* Exercise directions
Only the lines from the one containing "### Ubuntu 16.10" through the end of the entries should be repeated, exactly as they appear, first and last included.

* Material for this exercise
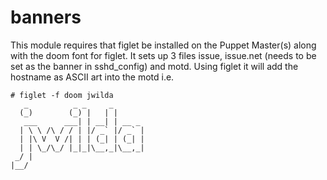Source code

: banners
=======

  This module requires that figlet be installed on the Puppet Master(s) along with the doom font for figlet.
It sets up 3 files issue, issue.net (needs to be set as the banner in sshd_config) and motd.  Using figlet it 
will add the hostname as ASCII art into the motd i.e.

    # figlet -f doom jwilda
       _          _ _     _
      (_)        (_) |   | |
       ___      ___| | __| | __ _
      | \ \ /\ / / | |/ _` |/ _` |
      | |\ V  V /| | | (_| | (_| |
      | | \_/\_/ |_|_|\__,_|\__,_|
     _/ |
    |__/


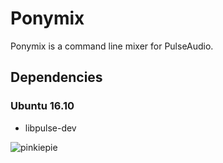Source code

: # Ponymix

Ponymix is a command line mixer for PulseAudio.

## Dependencies

### Ubuntu 16.10
- libpulse-dev

![pinkiepie](https://github.com/falconindy/ponymix/blob/master/ponymix.png)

* Output for this exercise
### Ubuntu 16.10
- libpulse-dev

![pinkiepie](https://github.com/falconindy/ponymix/blob/master/ponymix.png)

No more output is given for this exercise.